• WORK REQUEST:
Print exactly those lines that run from the beginning of the data to the line bearing "Recording driving data", inclusive.

• TASK INPUTS:

Content starts

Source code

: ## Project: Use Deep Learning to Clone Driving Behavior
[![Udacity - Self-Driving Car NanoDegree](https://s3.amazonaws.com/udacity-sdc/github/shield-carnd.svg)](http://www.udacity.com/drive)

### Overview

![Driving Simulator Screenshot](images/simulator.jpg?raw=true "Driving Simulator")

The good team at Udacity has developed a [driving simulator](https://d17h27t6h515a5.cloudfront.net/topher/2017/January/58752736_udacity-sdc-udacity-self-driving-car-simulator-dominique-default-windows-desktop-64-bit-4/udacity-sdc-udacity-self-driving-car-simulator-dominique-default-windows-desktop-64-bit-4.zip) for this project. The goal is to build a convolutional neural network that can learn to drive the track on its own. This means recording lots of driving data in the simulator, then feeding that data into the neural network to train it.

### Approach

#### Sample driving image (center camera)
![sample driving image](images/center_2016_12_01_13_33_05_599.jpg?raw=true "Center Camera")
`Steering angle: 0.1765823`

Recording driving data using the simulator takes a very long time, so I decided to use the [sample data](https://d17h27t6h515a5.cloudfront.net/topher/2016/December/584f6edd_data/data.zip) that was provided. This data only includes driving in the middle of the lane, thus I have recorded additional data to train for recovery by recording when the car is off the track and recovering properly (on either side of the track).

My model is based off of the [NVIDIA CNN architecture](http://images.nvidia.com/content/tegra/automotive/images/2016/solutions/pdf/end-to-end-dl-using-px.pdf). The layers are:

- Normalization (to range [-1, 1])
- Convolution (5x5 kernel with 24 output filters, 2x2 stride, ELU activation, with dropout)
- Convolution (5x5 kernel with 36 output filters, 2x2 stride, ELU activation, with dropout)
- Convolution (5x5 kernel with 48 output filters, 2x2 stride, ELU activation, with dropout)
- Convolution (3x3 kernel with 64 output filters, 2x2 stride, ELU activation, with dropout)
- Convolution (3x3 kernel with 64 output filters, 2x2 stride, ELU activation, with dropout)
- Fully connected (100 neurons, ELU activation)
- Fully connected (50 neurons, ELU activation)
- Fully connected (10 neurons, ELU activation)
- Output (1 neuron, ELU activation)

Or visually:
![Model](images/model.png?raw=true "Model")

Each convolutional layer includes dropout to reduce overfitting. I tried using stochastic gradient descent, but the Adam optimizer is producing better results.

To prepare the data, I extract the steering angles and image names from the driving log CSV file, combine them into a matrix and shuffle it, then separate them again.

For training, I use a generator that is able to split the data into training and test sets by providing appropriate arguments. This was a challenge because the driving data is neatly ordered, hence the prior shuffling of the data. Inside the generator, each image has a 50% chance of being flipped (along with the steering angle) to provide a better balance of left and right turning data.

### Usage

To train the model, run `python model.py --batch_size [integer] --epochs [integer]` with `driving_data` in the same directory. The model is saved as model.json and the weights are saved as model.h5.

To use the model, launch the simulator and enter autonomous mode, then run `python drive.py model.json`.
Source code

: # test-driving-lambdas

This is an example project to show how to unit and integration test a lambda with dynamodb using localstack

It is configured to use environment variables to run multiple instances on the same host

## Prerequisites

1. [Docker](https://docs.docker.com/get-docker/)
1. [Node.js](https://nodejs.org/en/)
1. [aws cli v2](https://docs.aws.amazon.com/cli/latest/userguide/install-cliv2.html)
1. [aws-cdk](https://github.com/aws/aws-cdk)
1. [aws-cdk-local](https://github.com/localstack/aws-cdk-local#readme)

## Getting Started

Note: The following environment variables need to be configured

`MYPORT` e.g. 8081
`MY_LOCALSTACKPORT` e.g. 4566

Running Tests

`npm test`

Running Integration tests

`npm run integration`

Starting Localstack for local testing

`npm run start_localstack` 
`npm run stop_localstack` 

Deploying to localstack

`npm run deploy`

Content ends

• THE COMPLETED TASK:
Source code

: ## Project: Use Deep Learning to Clone Driving Behavior
[![Udacity - Self-Driving Car NanoDegree](https://s3.amazonaws.com/udacity-sdc/github/shield-carnd.svg)](http://www.udacity.com/drive)

### Overview

![Driving Simulator Screenshot](images/simulator.jpg?raw=true "Driving Simulator")

The good team at Udacity has developed a [driving simulator](https://d17h27t6h515a5.cloudfront.net/topher/2017/January/58752736_udacity-sdc-udacity-self-driving-car-simulator-dominique-default-windows-desktop-64-bit-4/udacity-sdc-udacity-self-driving-car-simulator-dominique-default-windows-desktop-64-bit-4.zip) for this project. The goal is to build a convolutional neural network that can learn to drive the track on its own. This means recording lots of driving data in the simulator, then feeding that data into the neural network to train it.

### Approach

#### Sample driving image (center camera)
![sample driving image](images/center_2016_12_01_13_33_05_599.jpg?raw=true "Center Camera")
`Steering angle: 0.1765823`

Recording driving data using the simulator takes a very long time, so I decided to use the [sample data](https://d17h27t6h515a5.cloudfront.net/topher/2016/December/584f6edd_data/data.zip) that was provided. This data only includes driving in the middle of the lane, thus I have recorded additional data to train for recovery by recording when the car is off the track and recovering properly (on either side of the track).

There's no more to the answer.